(DATA LISTING Opens)
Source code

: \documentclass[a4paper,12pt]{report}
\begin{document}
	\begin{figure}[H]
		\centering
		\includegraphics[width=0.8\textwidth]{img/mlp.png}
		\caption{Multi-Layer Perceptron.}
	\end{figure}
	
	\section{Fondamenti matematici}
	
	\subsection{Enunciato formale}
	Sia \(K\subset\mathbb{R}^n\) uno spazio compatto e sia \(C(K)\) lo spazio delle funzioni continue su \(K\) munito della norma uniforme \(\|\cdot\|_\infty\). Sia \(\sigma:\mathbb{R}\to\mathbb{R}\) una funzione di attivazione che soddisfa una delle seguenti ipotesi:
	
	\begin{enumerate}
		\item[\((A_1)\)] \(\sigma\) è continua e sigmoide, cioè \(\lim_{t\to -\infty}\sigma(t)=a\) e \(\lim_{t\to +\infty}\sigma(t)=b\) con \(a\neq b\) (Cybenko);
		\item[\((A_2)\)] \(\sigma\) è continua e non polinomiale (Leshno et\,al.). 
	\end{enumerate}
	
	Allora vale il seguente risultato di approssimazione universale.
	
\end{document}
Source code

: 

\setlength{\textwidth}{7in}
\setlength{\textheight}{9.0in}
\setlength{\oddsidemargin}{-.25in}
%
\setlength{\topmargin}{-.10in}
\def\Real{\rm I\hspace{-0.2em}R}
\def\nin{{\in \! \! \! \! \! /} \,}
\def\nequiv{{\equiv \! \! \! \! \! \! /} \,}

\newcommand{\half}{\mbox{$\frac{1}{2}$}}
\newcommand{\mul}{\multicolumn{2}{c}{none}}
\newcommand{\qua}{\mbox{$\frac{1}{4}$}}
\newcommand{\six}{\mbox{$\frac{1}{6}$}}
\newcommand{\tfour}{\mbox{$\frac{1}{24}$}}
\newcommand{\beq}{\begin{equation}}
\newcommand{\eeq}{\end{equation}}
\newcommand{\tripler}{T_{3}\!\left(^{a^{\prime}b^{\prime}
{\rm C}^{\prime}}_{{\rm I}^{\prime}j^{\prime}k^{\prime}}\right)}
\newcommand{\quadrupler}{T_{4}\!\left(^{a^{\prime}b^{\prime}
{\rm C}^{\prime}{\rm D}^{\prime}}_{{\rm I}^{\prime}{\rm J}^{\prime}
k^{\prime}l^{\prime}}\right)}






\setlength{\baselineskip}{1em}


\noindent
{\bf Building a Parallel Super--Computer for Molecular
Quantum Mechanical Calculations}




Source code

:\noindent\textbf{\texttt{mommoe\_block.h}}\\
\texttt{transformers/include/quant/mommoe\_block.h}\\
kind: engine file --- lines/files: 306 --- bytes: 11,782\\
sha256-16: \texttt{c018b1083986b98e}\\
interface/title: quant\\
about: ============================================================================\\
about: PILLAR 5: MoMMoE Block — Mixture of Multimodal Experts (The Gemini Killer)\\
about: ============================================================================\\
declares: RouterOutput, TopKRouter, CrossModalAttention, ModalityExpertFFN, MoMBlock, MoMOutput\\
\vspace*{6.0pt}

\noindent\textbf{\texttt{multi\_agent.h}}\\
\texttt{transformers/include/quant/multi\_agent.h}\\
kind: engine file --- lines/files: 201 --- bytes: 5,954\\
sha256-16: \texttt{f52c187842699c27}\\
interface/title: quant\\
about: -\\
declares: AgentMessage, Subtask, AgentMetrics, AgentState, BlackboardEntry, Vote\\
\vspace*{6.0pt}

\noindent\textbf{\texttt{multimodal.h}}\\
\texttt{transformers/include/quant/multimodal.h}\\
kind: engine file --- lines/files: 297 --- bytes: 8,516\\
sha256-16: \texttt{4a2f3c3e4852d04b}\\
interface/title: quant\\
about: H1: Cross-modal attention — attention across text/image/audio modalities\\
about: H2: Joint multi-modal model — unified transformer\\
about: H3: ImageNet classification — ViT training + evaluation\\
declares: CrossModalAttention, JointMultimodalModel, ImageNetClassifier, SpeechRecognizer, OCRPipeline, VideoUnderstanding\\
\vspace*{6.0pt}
(DATA LISTING Closes)
(DATA LISTING Opens)
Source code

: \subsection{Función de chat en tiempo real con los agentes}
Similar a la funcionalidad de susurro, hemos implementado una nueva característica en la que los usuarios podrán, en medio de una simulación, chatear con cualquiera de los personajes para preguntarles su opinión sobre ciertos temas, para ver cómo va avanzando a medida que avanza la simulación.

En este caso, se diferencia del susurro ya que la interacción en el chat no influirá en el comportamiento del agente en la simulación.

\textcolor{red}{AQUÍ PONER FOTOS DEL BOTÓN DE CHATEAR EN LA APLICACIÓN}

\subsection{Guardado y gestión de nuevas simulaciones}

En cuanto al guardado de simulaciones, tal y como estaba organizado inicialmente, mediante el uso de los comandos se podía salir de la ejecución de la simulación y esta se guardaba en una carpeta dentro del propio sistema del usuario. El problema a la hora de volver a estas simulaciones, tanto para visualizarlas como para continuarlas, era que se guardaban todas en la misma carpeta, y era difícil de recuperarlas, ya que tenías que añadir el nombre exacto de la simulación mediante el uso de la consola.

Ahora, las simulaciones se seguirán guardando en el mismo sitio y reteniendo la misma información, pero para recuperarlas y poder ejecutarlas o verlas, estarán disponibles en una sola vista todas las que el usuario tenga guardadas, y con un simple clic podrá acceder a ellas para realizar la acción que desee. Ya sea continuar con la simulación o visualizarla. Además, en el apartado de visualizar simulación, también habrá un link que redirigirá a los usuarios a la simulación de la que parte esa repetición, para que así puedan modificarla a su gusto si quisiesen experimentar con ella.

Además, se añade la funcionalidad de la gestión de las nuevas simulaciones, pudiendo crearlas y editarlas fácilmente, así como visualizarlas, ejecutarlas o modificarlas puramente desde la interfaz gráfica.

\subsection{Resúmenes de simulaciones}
(DATA LISTING Closes)
* [EXERCISE REQUIREMENTS] Read through the data and copy every line where "kind" shows up.

* [SOLUTION]
kind: engine file --- lines/files: 306 --- bytes: 11,782\\
kind: engine file --- lines/files: 201 --- bytes: 5,954\\
kind: engine file --- lines/files: 297 --- bytes: 8,516\\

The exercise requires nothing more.